Drawing on his 25 years’ experience in real estate research and consulting, Burns, along with the firm’s VP and chief demographer, Chris Porter, published a book in late 2016 called Big Shifts Ahead: Demographic Clarity for Businesses. Its content includes a deep dive into our country’s changing population, generation by generation: who they are, how they will live, and where they will live.
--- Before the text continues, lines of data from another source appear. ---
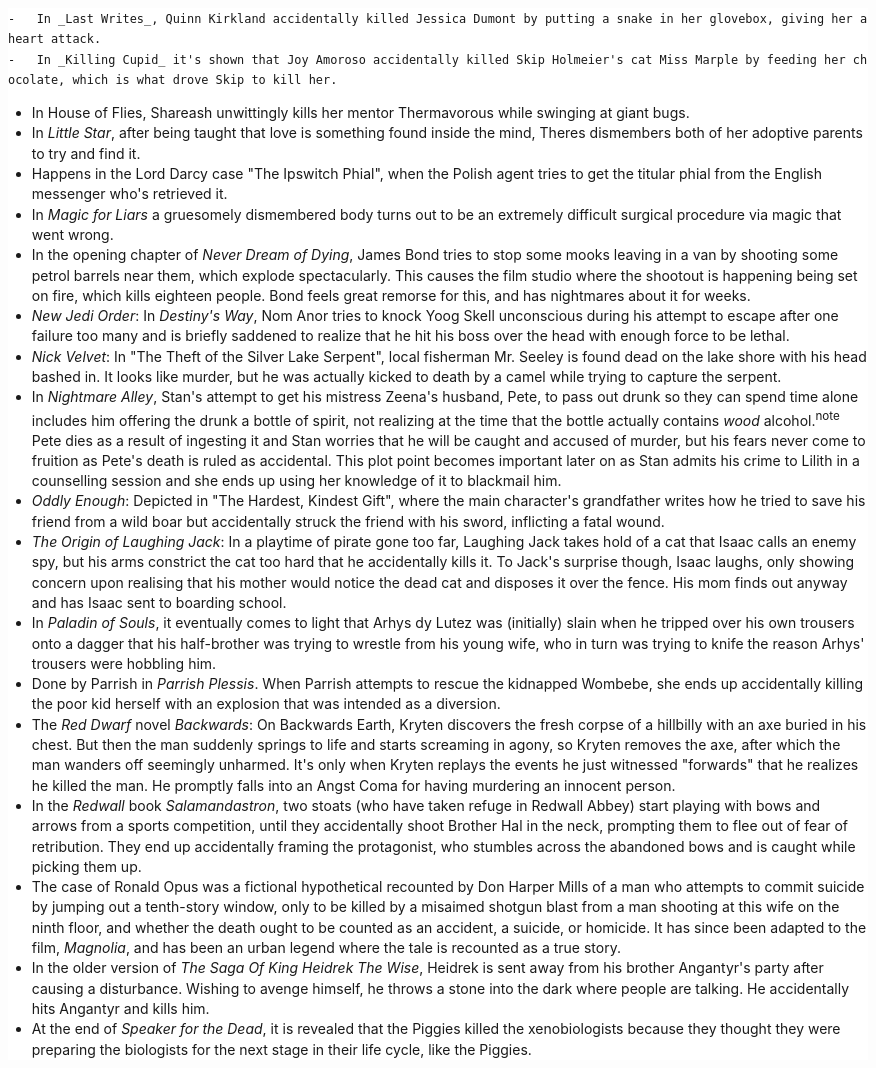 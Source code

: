     -   In _Last Writes_, Quinn Kirkland accidentally killed Jessica Dumont by putting a snake in her glovebox, giving her a heart attack.
    -   In _Killing Cupid_ it's shown that Joy Amoroso accidentally killed Skip Holmeier's cat Miss Marple by feeding her chocolate, which is what drove Skip to kill her.
-   In House of Flies, Shareash unwittingly kills her mentor Thermavorous while swinging at giant bugs.
-   In _Little Star_, after being taught that love is something found inside the mind, Theres dismembers both of her adoptive parents to try and find it.
-   Happens in the Lord Darcy case "The Ipswitch Phial", when the Polish agent tries to get the titular phial from the English messenger who's retrieved it.
-   In _Magic for Liars_ a gruesomely dismembered body turns out to be an extremely difficult surgical procedure via magic that went wrong.
-   In the opening chapter of _Never Dream of Dying_, James Bond tries to stop some mooks leaving in a van by shooting some petrol barrels near them, which explode spectacularly. This causes the film studio where the shootout is happening being set on fire, which kills eighteen people. Bond feels great remorse for this, and has nightmares about it for weeks.
-   _New Jedi Order_: In _Destiny's Way_, Nom Anor tries to knock Yoog Skell unconscious during his attempt to escape after one failure too many and is briefly saddened to realize that he hit his boss over the head with enough force to be lethal.
-   _Nick Velvet_: In "The Theft of the Silver Lake Serpent", local fisherman Mr. Seeley is found dead on the lake shore with his head bashed in. It looks like murder, but he was actually kicked to death by a camel while trying to capture the serpent.
-   In _Nightmare Alley_, Stan's attempt to get his mistress Zeena's husband, Pete, to pass out drunk so they can spend time alone includes him offering the drunk a bottle of spirit, not realizing at the time that the bottle actually contains _wood_ alcohol.<sup>note&nbsp;</sup>  Pete dies as a result of ingesting it and Stan worries that he will be caught and accused of murder, but his fears never come to fruition as Pete's death is ruled as accidental. This plot point becomes important later on as Stan admits his crime to Lilith in a counselling session and she ends up using her knowledge of it to blackmail him.
-   _Oddly Enough_: Depicted in "The Hardest, Kindest Gift", where the main character's grandfather writes how he tried to save his friend from a wild boar but accidentally struck the friend with his sword, inflicting a fatal wound.
-   _The Origin of Laughing Jack_: In a playtime of pirate gone too far, Laughing Jack takes hold of a cat that Isaac calls an enemy spy, but his arms constrict the cat too hard that he accidentally kills it. To Jack's surprise though, Isaac laughs, only showing concern upon realising that his mother would notice the dead cat and disposes it over the fence. His mom finds out anyway and has Isaac sent to boarding school.
-   In _Paladin of Souls_, it eventually comes to light that Arhys dy Lutez was (initially) slain when he tripped over his own trousers onto a dagger that his half-brother was trying to wrestle from his young wife, who in turn was trying to knife the reason Arhys' trousers were hobbling him.
-   Done by Parrish in _Parrish Plessis_. When Parrish attempts to rescue the kidnapped Wombebe, she ends up accidentally killing the poor kid herself with an explosion that was intended as a diversion.
-   The _Red Dwarf_ novel _Backwards_: On Backwards Earth, Kryten discovers the fresh corpse of a hillbilly with an axe buried in his chest. But then the man suddenly springs to life and starts screaming in agony, so Kryten removes the axe, after which the man wanders off seemingly unharmed. It's only when Kryten replays the events he just witnessed "forwards" that he realizes he killed the man. He promptly falls into an Angst Coma for having murdering an innocent person.
-   In the _Redwall_ book _Salamandastron_, two stoats (who have taken refuge in Redwall Abbey) start playing with bows and arrows from a sports competition, until they accidentally shoot Brother Hal in the neck, prompting them to flee out of fear of retribution. They end up accidentally framing the protagonist, who stumbles across the abandoned bows and is caught while picking them up.
-   The case of Ronald Opus was a fictional hypothetical recounted by Don Harper Mills of a man who attempts to commit suicide by jumping out a tenth-story window, only to be killed by a misaimed shotgun blast from a man shooting at this wife on the ninth floor, and whether the death ought to be counted as an accident, a suicide, or homicide. It has since been adapted to the film, _Magnolia_, and has been an urban legend where the tale is recounted as a true story.
-   In the older version of _The Saga Of King Heidrek The Wise_, Heidrek is sent away from his brother Angantyr's party after causing a disturbance. Wishing to avenge himself, he throws a stone into the dark where people are talking. He accidentally hits Angantyr and kills him.
-   At the end of _Speaker for the Dead_, it is revealed that the Piggies killed the xenobiologists because they thought they were preparing the biologists for the next stage in their life cycle, like the Piggies.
In the book, Burns and Porter jump right in and break with tradition, redefining generations by decade of birth as opposed to the traditional 20-to-25–year spans. This new generational delineation has the benefit of focusing in on groups of people who have far more in common with one another than they do with individuals who could be more than 20 years apart in age. Burns and Porter then proceed to break out each group’s members into their respective life stages in terms of where they are generally in their careers, family situations, and financial capabilities, all of which serves to bring more clarity to a company’s target markets.
The authors then offer their assessment of where home builders’ biggest opportunities within those groups may lie. For example, by 2025, the oldest group, those over the age of 65, will have 18 million more members than in 2015. The largest ever five-year age group consists of young adults born in the years 1989 to 1993. This group will factor greatly in increasing the number of households by 12.5 million within the next 10 years.
Across all groups, women offer a tremendous amount of potential as buyers. They currently earn 58 percent of all college degrees in the U.S., and 38 percent earn more income than their spouses. Foreign-born buyers—many of whom come to this country for well-paying jobs—also provide upside potential for builders. If immigration continues at its current pace, the number of foreign-born residents in the U.S. will reach 52 million by 2025, or one out of every seven people.
What kind of housing will these buyers want? Burns and Porter predict that many of them will be living in rentals. They assert that due to affordability issues and limited supply, 7.3 million of the 12.5 million net new households created over the next decade will rent. However, these rentals will encompass a whole range of housing types; apartments, sure, but also single-family homes.
They also say that those who do buy will likely buy smaller homes on smaller lots. Where? According to the book’s authors, the answer may be in “surban” areas, a term Burns and Porter use to describe communities of smaller homes in highly populated areas offering the best of both urban and suburban life. Such areas are springing up mainly in older suburban cities that are being revitalized with lively downtowns and new types of residential development.
I have to admit that viewing Millennials as a monolithic group didn’t make a lot of sense to me. Burns says he felt the same way when he realized his high school–age daughter was in the same group as Mark Zuckerberg. After 9,000 hours of research, the team came up with not only a better idea for how to define the generations but also new perspectives on how they will live their lives.